What to do:
Lines before the one containing "Manager を使用して StorSimple" are not wanted. Transcribe that line and all after it exactly, to the end of the entries.
----
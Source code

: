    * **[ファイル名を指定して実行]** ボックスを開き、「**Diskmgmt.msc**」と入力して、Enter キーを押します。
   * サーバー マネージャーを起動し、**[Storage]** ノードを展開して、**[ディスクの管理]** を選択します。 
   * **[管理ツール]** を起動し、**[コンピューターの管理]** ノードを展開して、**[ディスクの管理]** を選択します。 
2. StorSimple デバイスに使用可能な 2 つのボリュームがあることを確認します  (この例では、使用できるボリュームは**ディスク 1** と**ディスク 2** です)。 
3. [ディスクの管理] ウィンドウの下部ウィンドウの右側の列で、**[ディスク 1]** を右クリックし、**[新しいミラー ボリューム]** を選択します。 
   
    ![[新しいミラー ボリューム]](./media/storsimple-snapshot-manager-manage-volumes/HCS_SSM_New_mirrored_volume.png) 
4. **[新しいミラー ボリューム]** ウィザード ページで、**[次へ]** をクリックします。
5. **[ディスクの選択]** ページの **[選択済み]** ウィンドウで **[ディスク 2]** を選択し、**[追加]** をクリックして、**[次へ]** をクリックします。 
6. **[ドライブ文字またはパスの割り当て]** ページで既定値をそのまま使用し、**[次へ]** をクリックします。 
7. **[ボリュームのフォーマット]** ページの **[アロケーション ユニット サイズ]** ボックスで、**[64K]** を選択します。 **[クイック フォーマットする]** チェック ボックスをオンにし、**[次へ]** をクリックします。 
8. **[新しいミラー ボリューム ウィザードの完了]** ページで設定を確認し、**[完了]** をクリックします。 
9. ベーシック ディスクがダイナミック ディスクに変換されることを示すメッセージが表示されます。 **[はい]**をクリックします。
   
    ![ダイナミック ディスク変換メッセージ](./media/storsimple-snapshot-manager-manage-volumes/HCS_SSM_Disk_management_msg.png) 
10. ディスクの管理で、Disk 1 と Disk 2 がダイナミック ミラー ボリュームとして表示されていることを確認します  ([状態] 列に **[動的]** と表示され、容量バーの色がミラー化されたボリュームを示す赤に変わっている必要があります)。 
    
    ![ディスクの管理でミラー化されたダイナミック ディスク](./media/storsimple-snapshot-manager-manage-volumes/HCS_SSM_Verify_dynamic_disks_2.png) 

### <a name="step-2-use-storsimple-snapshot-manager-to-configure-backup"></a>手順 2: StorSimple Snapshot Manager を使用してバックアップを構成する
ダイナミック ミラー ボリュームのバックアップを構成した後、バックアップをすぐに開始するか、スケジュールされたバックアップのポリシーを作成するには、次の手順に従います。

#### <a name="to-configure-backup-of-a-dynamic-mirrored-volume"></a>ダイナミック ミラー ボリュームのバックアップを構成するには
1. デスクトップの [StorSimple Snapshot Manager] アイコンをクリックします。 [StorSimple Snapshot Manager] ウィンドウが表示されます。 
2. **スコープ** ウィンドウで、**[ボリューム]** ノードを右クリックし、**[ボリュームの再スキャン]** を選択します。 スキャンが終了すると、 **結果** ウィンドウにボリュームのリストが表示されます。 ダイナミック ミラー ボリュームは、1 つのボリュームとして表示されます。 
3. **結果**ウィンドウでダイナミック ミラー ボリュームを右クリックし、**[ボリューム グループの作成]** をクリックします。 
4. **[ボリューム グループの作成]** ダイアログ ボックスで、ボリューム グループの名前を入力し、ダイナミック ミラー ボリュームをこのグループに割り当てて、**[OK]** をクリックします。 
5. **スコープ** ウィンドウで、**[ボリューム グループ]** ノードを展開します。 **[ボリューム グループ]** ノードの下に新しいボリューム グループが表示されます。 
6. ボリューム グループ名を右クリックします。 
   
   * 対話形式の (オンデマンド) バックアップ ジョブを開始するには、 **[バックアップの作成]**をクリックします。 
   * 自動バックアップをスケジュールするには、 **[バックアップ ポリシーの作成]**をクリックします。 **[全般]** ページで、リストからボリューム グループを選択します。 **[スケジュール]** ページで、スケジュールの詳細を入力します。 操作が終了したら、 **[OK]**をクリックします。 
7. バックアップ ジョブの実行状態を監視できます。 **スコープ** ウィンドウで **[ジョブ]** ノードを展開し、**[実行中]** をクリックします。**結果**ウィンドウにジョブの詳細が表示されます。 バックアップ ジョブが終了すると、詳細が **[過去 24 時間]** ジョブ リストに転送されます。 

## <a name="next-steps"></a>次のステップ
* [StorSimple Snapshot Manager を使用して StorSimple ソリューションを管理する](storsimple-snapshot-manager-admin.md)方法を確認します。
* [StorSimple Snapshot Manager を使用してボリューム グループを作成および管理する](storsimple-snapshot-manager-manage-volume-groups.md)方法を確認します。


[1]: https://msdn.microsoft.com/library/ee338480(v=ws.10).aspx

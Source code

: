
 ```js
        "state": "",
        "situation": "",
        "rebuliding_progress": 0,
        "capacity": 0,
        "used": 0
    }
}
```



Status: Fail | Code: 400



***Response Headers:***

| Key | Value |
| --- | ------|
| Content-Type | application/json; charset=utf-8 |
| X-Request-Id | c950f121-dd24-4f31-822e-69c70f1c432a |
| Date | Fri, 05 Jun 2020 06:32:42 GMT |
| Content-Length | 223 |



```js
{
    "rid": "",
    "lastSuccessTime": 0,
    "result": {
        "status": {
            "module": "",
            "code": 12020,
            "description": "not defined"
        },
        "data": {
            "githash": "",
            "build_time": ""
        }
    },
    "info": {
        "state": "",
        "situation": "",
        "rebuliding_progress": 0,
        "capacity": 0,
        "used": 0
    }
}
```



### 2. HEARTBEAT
----
Solved problem:
* [StorSimple Snapshot Manager を使用して StorSimple ソリューションを管理する](storsimple-snapshot-manager-admin.md)方法を確認します。
* [StorSimple Snapshot Manager を使用してボリューム グループを作成および管理する](storsimple-snapshot-manager-manage-volume-groups.md)方法を確認します。


[1]: https://msdn.microsoft.com/library/ee338480(v=ws.10).aspx

Source code

:
 ```js
        "state": "",
        "situation": "",
        "rebuliding_progress": 0,
        "capacity": 0,
        "used": 0
    }
}
```



Status: Fail | Code: 400



***Response Headers:***

| Key | Value |
| --- | ------|
| Content-Type | application/json; charset=utf-8 |
| X-Request-Id | c950f121-dd24-4f31-822e-69c70f1c432a |
| Date | Fri, 05 Jun 2020 06:32:42 GMT |
| Content-Length | 223 |



```js
{
    "rid": "",
    "lastSuccessTime": 0,
    "result": {
        "status": {
            "module": "",
            "code": 12020,
            "description": "not defined"
        },
        "data": {
            "githash": "",
            "build_time": ""
        }
    },
    "info": {
        "state": "",
        "situation": "",
        "rebuliding_progress": 0,
        "capacity": 0,
        "used": 0
    }
}
```



### 2. HEARTBEAT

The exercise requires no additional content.